Burned out teachers are leaving the classroom for jobs in the private sector, where talent-hungry companies are hiring them—and often boosting their pay—to work in sales, software, healthcare and training, among other fields.
The rate of people quitting jobs in education rose more than in any other industry in 2021, according to federal data. Many of those are teachers exhausted from toggling between online and classroom teaching, shifting Covid-19 protocols and dealing with challenging students, parents and administrators. Teachers started leaving classrooms in 2020 when the pandemic upended education and child care, and the number of educators who quit accelerated in 2021, with nearly 550,000 people resigning from their school jobs between January and November, federal data shows. According to LinkedIn, the share of teachers on the site who left for a new career increased by 62% last year.

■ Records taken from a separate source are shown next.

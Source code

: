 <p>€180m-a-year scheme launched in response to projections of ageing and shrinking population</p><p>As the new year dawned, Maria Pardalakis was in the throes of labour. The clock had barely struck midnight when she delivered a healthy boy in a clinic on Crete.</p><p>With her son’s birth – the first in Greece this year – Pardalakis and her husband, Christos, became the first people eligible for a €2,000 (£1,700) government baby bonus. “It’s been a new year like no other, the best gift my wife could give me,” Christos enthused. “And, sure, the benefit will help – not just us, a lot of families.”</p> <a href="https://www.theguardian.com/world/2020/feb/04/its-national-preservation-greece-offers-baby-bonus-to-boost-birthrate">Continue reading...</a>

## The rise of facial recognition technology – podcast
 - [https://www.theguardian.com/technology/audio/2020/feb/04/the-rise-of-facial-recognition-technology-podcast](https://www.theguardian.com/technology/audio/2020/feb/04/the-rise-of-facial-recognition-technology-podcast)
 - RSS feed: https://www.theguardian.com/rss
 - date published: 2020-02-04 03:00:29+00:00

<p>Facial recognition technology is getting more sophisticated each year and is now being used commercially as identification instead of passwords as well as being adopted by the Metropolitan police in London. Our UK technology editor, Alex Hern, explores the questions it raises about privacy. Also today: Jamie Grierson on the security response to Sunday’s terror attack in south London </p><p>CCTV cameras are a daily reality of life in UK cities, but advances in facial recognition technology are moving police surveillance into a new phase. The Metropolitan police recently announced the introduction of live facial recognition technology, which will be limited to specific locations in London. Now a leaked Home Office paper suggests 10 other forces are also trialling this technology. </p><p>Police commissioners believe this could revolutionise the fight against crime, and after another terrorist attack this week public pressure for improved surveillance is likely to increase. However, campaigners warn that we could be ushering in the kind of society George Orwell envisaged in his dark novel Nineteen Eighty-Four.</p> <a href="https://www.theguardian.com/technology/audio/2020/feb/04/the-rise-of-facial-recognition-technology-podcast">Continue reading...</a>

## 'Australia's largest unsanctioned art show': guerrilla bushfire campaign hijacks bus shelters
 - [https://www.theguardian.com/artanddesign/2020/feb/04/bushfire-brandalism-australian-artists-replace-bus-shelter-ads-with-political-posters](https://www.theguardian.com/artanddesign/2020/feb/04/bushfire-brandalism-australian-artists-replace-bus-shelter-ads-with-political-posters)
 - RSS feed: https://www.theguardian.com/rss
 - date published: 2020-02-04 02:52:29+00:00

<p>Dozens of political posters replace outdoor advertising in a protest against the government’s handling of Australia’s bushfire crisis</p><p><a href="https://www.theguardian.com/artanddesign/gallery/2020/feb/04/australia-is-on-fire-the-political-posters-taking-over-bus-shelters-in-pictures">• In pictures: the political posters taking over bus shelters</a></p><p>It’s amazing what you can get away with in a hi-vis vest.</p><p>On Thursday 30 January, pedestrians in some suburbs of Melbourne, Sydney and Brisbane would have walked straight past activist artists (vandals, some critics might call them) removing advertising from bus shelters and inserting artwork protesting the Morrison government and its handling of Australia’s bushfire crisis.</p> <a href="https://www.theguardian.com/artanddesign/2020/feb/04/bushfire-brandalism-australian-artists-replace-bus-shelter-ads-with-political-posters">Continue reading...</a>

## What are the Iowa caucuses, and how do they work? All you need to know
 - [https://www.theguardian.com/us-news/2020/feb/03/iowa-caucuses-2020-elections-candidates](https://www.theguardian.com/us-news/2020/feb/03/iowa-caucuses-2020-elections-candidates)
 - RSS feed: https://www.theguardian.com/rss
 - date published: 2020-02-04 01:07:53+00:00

The Great Resignation is also becoming the Great Reshuffle, with many older Americans who may have retired earlier than planned because of the pandemic re-entering the workforce, or older retirees realizing their skills are in demand because of the talent shortage.

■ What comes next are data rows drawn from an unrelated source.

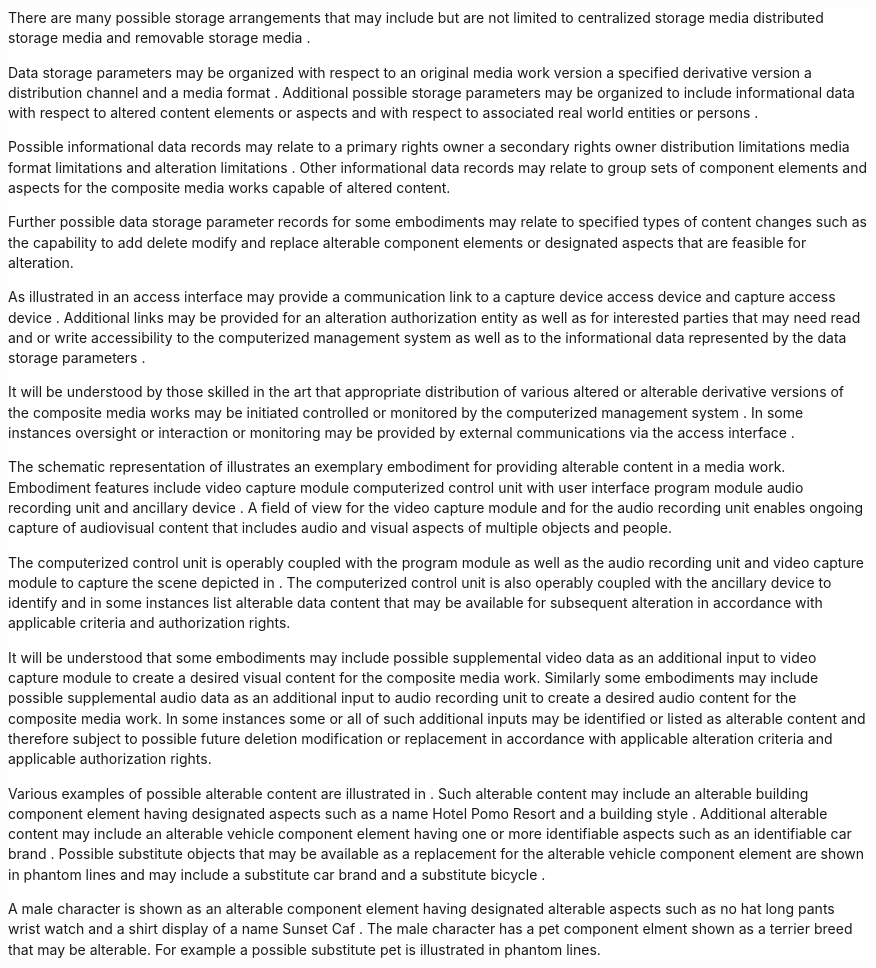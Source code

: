 There are many possible storage arrangements that may include but are not limited to centralized storage media distributed storage media and removable storage media .

Data storage parameters may be organized with respect to an original media work version a specified derivative version a distribution channel and a media format . Additional possible storage parameters may be organized to include informational data with respect to altered content elements or aspects and with respect to associated real world entities or persons .

Possible informational data records may relate to a primary rights owner a secondary rights owner distribution limitations media format limitations and alteration limitations . Other informational data records may relate to group sets of component elements and aspects for the composite media works capable of altered content.

Further possible data storage parameter records for some embodiments may relate to specified types of content changes such as the capability to add delete modify and replace alterable component elements or designated aspects that are feasible for alteration.

As illustrated in an access interface may provide a communication link to a capture device access device and capture access device . Additional links may be provided for an alteration authorization entity as well as for interested parties that may need read and or write accessibility to the computerized management system as well as to the informational data represented by the data storage parameters .

It will be understood by those skilled in the art that appropriate distribution of various altered or alterable derivative versions of the composite media works may be initiated controlled or monitored by the computerized management system . In some instances oversight or interaction or monitoring may be provided by external communications via the access interface .

The schematic representation of illustrates an exemplary embodiment for providing alterable content in a media work. Embodiment features include video capture module computerized control unit with user interface program module audio recording unit and ancillary device . A field of view for the video capture module and for the audio recording unit enables ongoing capture of audiovisual content that includes audio and visual aspects of multiple objects and people.

The computerized control unit is operably coupled with the program module as well as the audio recording unit and video capture module to capture the scene depicted in . The computerized control unit is also operably coupled with the ancillary device to identify and in some instances list alterable data content that may be available for subsequent alteration in accordance with applicable criteria and authorization rights.

It will be understood that some embodiments may include possible supplemental video data as an additional input to video capture module to create a desired visual content for the composite media work. Similarly some embodiments may include possible supplemental audio data as an additional input to audio recording unit to create a desired audio content for the composite media work. In some instances some or all of such additional inputs may be identified or listed as alterable content and therefore subject to possible future deletion modification or replacement in accordance with applicable alteration criteria and applicable authorization rights.

Various examples of possible alterable content are illustrated in . Such alterable content may include an alterable building component element having designated aspects such as a name Hotel Pomo Resort and a building style . Additional alterable content may include an alterable vehicle component element having one or more identifiable aspects such as an identifiable car brand . Possible substitute objects that may be available as a replacement for the alterable vehicle component element are shown in phantom lines and may include a substitute car brand and a substitute bicycle .

A male character is shown as an alterable component element having designated alterable aspects such as no hat long pants wrist watch and a shirt display of a name Sunset Caf . The male character has a pet component elment shown as a terrier breed that may be alterable. For example a possible substitute pet is illustrated in phantom lines.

Decades of experience now trump a diploma, according to a survey by AARP.
It found 76% of employers surveyed prioritize skills over education attainment when hiring. That’s good news for older professionals.

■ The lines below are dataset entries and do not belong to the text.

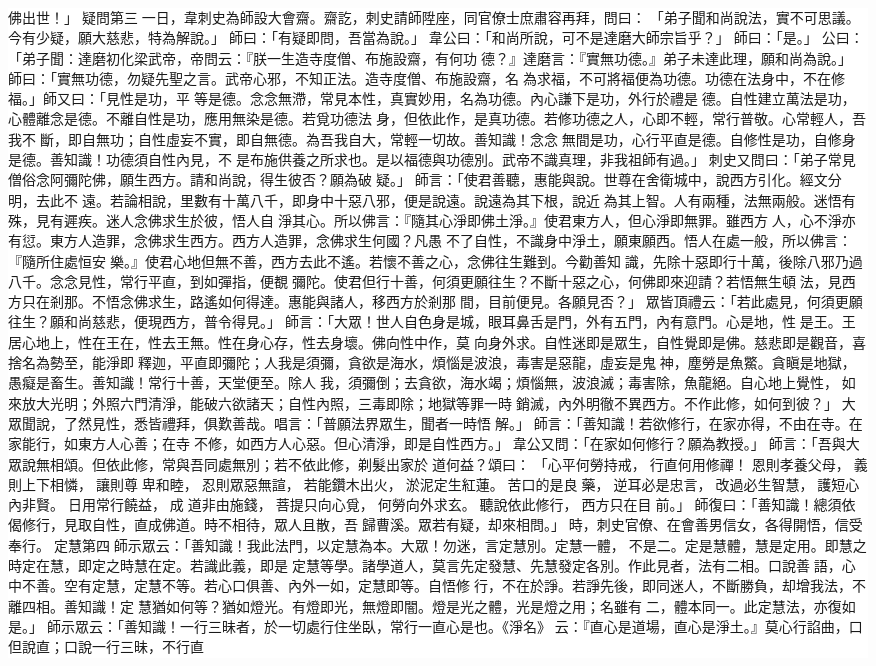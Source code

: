 佛出世！」
疑問第三
一日，韋刺史為師設大會齋。齋訖，刺史請師陞座，同官僚士庶肅容再拜，問曰：
「弟子聞和尚說法，實不可思議。今有少疑，願大慈悲，特為解說。」
師曰：「有疑即問，吾當為說。」
韋公曰：「和尚所說，可不是達磨大師宗旨乎？」
師曰：「是。」
公曰：「弟子聞：達磨初化梁武帝，帝問云：『朕一生造寺度僧、布施設齋，有何功
德？』達磨言：『實無功德。』弟子未達此理，願和尚為說。」
師曰：「實無功德，勿疑先聖之言。武帝心邪，不知正法。造寺度僧、布施設齋，名
為求福，不可將福便為功德。功德在法身中，不在修福。」師又曰：「見性是功，平
等是德。念念無滯，常見本性，真實妙用，名為功德。內心謙下是功，外行於禮是
德。自性建立萬法是功，心體離念是德。不離自性是功，應用無染是德。若覓功德法
身，但依此作，是真功德。若修功德之人，心即不輕，常行普敬。心常輕人，吾我不
斷，即自無功；自性虛妄不實，即自無德。為吾我自大，常輕一切故。善知識！念念
無間是功，心行平直是德。自修性是功，自修身是德。善知識！功德須自性內見，不
是布施供養之所求也。是以福德與功德別。武帝不識真理，非我祖師有過。」
刺史又問曰：「弟子常見僧俗念阿彌陀佛，願生西方。請和尚說，得生彼否？願為破
疑。」
師言：「使君善聽，惠能與說。世尊在舍衛城中，說西方引化。經文分明，去此不
遠。若論相說，里數有十萬八千，即身中十惡八邪，便是說遠。說遠為其下根，說近
為其上智。人有兩種，法無兩般。迷悟有殊，見有遲疾。迷人念佛求生於彼，悟人自
淨其心。所以佛言：『隨其心淨即佛土淨。』使君東方人，但心淨即無罪。雖西方
人，心不淨亦有愆。東方人造罪，念佛求生西方。西方人造罪，念佛求生何國？凡愚
不了自性，不識身中淨土，願東願西。悟人在處一般，所以佛言：『隨所住處恒安
樂。』使君心地但無不善，西方去此不遙。若懷不善之心，念佛往生難到。今勸善知
識，先除十惡即行十萬，後除八邪乃過八千。念念見性，常行平直，到如彈指，便覩
彌陀。使君但行十善，何須更願往生？不斷十惡之心，何佛即來迎請？若悟無生頓
法，見西方只在剎那。不悟念佛求生，路遙如何得達。惠能與諸人，移西方於剎那
間，目前便見。各願見否？」
眾皆頂禮云：「若此處見，何須更願往生？願和尚慈悲，便現西方，普令得見。」
師言：「大眾！世人自色身是城，眼耳鼻舌是門，外有五門，內有意門。心是地，性
是王。王居心地上，性在王在，性去王無。性在身心存，性去身壞。佛向性中作，莫
向身外求。自性迷即是眾生，自性覺即是佛。慈悲即是觀音，喜捨名為勢至，能淨即
釋迦，平直即彌陀；人我是須彌，貪欲是海水，煩惱是波浪，毒害是惡龍，虛妄是鬼
神，塵勞是魚鱉。貪瞋是地獄，愚癡是畜生。善知識！常行十善，天堂便至。除人
我，須彌倒；去貪欲，海水竭；煩惱無，波浪滅；毒害除，魚龍絕。自心地上覺性，
如來放大光明；外照六門清淨，能破六欲諸天；自性內照，三毒即除；地獄等罪一時
銷滅，內外明徹不異西方。不作此修，如何到彼？」
大眾聞說，了然見性，悉皆禮拜，俱歎善哉。唱言：「普願法界眾生，聞者一時悟
解。」
師言：「善知識！若欲修行，在家亦得，不由在寺。在家能行，如東方人心善；在寺
不修，如西方人心惡。但心清淨，即是自性西方。」
韋公又問：「在家如何修行？願為教授。」
師言：「吾與大眾說無相頌。但依此修，常與吾同處無別；若不依此修，剃髮出家於
道何益？頌曰：
「心平何勞持戒， 行直何用修禪！ 恩則孝養父母， 義則上下相憐， 讓則尊
卑和睦， 忍則眾惡無諠， 若能鑽木出火， 淤泥定生紅蓮。 苦口的是良
藥， 逆耳必是忠言， 改過必生智慧， 護短心內非賢。 日用常行饒益， 成
道非由施錢， 菩提只向心覓， 何勞向外求玄。 聽說依此修行， 西方只在目
前。」
師復曰：「善知識！總須依偈修行，見取自性，直成佛道。時不相待，眾人且散，吾
歸曹溪。眾若有疑，却來相問。」
時，刺史官僚、在會善男信女，各得開悟，信受奉行。
定慧第四
師示眾云：「善知識！我此法門，以定慧為本。大眾！勿迷，言定慧別。定慧一體，
不是二。定是慧體，慧是定用。即慧之時定在慧，即定之時慧在定。若識此義，即是
定慧等學。諸學道人，莫言先定發慧、先慧發定各別。作此見者，法有二相。口說善
語，心中不善。空有定慧，定慧不等。若心口俱善、內外一如，定慧即等。自悟修
行，不在於諍。若諍先後，即同迷人，不斷勝負，却增我法，不離四相。善知識！定
慧猶如何等？猶如燈光。有燈即光，無燈即闇。燈是光之體，光是燈之用；名雖有
二，體本同一。此定慧法，亦復如是。」
師示眾云：「善知識！一行三昧者，於一切處行住坐臥，常行一直心是也。《淨名》
云：『直心是道場，直心是淨土。』莫心行諂曲，口但說直；口說一行三昧，不行直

“Older workers have those skills. They’ve been in the workforce a long time. Employers enjoy the soft skills that older workers have like professionalism, work ethic, management, leadership, problem solving, calm under pressure, all really important soft skills that employers tell us they really value in older workers,” said Susan Weinstock, AARP vice president of financial resilience programming.
But there is a red flag in the Great Reshuffle. While most professionals in their 50s and 60s may not consider themselves out-to-pasture age, AARP says many re-entering the job market or looking to advance are facing record-high age discrimination.